Tantra means techniques for expanding your consciousness. Mantra means finding your inner sound, your inner rhythm, your inner vibration. Once you have found your mantra, it is of tremendous help: just one utterance of the mantra and you are in a totally different world. That becomes the key, the passage, because once uttering that mantra, you fall into your natural vibe. And the third is yantra. These statues are yantras. Yantra means a certain figure which can create a certain state in you. A certain figure, if you look at it, is bound to create a certain state in you.

When you watch something, it is not only that the figure is outside – when you watch something, the figure creates a certain situation in you. Gurdjieff used to call this ‘objective art’. And you know it: listening to modern pop music, something happens in you – you become more excited sexually.

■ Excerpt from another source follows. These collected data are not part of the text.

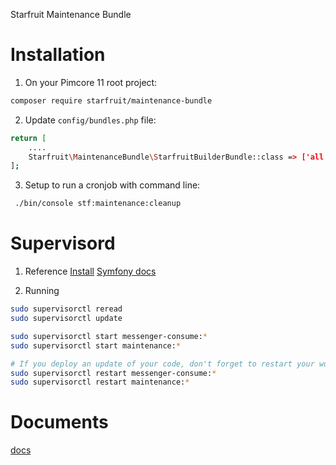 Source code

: Starfruit Maintenance Bundle
<!-- [TOC] -->

# Installation

1. On your Pimcore 11 root project:
```bash
composer require starfruit/maintenance-bundle
```

2. Update `config/bundles.php` file:
```bash
return [
    ....
    Starfruit\MaintenanceBundle\StarfruitBuilderBundle::class => ['all' => true],
];
```

3. Setup to run a cronjob with command line:
```bash
 ./bin/console stf:maintenance:cleanup
```

# Supervisord

1. Reference
[Install](http://supervisord.org/installing.html)
[Symfony docs](https://symfony.com/doc/current/messenger.html#supervisor-configuration)

2. Running
```bash
sudo supervisorctl reread
sudo supervisorctl update

sudo supervisorctl start messenger-consume:*
sudo supervisorctl start maintenance:*

# If you deploy an update of your code, don't forget to restart your workers to run the new code
sudo supervisorctl restart messenger-consume:*
sudo supervisorctl restart maintenance:*
```

# Documents
[docs](docs)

There is nothing but sound outside, but the sound hits inside – creates something in you. Listening to classical music, you become less sexual, less excited. In fact, with great classical music you almost forget sex, you are in a tranquility, a silence, a totally different dimension of your being. You exist on another place.

Watching a Buddha statue is watching a yantra. The figure of the statue, the geometry of the statue, creates a figure inside you. And that inside figure creates a certain vibe. It was not just imagination that happened to you, those Buddha statues created a certain vibe in you.

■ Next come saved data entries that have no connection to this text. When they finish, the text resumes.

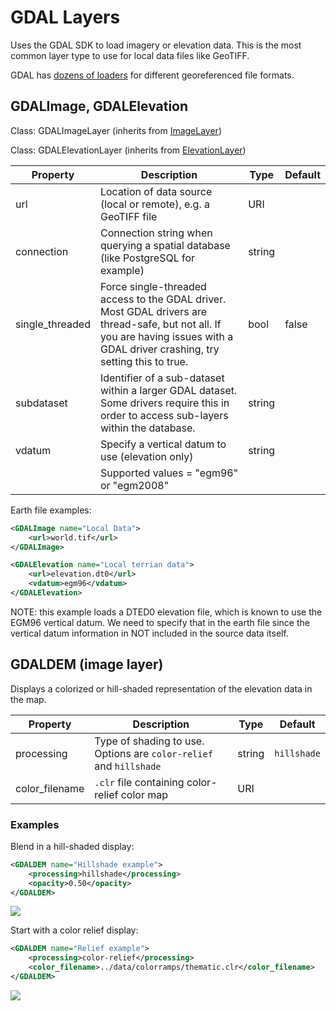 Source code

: # GDAL Layers

Uses the GDAL SDK to load imagery or elevation data. This is the most common layer type to use for local data files like GeoTIFF.

GDAL has [dozens of loaders](https://gdal.org/drivers/raster/index.html) for different georeferenced file formats.

## GDALImage, GDALElevation

Class: GDALImageLayer (inherits from [ImageLayer](image.md))

Class: GDALElevationLayer (inherits from [ElevationLayer](elevation.md))

| Property      | Description                                                  | Type   | Default |
| --------------- | ------------------------------------------------------------ | ------ | ------- |
| url             | Location of data source (local or remote), e.g. a GeoTIFF file | URI    |         |
| connection      | Connection string when querying a spatial database (like PostgreSQL for example) | string |         |
| single_threaded | Force single-threaded access to the GDAL driver. Most GDAL drivers are thread-safe, but not all. If you are having issues with a GDAL driver crashing, try setting this to true. | bool   | false   |
| subdataset      | Identifier of a sub-dataset within a larger GDAL dataset. Some drivers require this in order to access sub-layers within the database. | string |         |
| vdatum | Specify a vertical datum to use (elevation only) | string | |
| | Supported values = "egm96" or "egm2008" | | |

Earth file examples:

```xml
<GDALImage name="Local Data">
    <url>world.tif</url>
</GDALImage>

<GDALElevation name="Local terrian data">
    <url>elevation.dt0</url>
    <vdatum>egm96</vdatum>
</GDALElevation>
```

NOTE: this example loads a DTED0 elevation file, which is known to use the EGM96 vertical datum. We need to specify that in the earth file since the vertical datum information in NOT included in the source data itself.


## GDALDEM (image layer)

Displays a colorized or hill-shaded representation of the elevation data in the map.

| Property       | Description                                                  | Type   | Default |
| -------------- | ------------------------------------------------------------ | ------ | ------- |
| processing     | Type of shading to use. Options are `color-relief` and `hillshade` | string | `hillshade` |
| color_filename | `.clr` file containing color-relief color map                | URI    |         |

### Examples

Blend in a hill-shaded display:

```xml
<GDALDEM name="Hillshade example">
    <processing>hillshade</processing>
    <opacity>0.50</opacity>
</GDALDEM>
```

![](/_static/images/gdaldem_hillshade.png)


Start with a color relief display:

```xml
<GDALDEM name="Relief example">
    <processing>color-relief</processing>
    <color_filename>../data/colorramps/thematic.clr</color_filename>
</GDALDEM>
```

![](/_static/images/gdaldem_colorrelief.png)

Watch the state of Buddha sitting so silently, in a certain yoga posture. If you go on watching the statue, you will find something like that is happening within you too.

The outer is not the outer, and the inner is not just the inner; they are joined together. So beware of what you see, beware of what you listen to, beware of what you read, beware of where you go – because all that creates you.

Those Buddha statues you saw in the museum are the states of inner silence. When a person is absolutely silent, he will be in that state. When everything is still and quiet and calm inside – not a thought moves, not a small breeze blows; when everything has stopped, time has stopped – then you will also feel to sit like a Buddha. Something of the same geometry will happen to you. It is objective art – less concerned with the reality of Buddha, more concerned with those people who will be coming and will be seeking Buddhahood. The emphasis is different: what will happen to those who watch these statues, and will kneel down before these statues, and will meditate on these statues.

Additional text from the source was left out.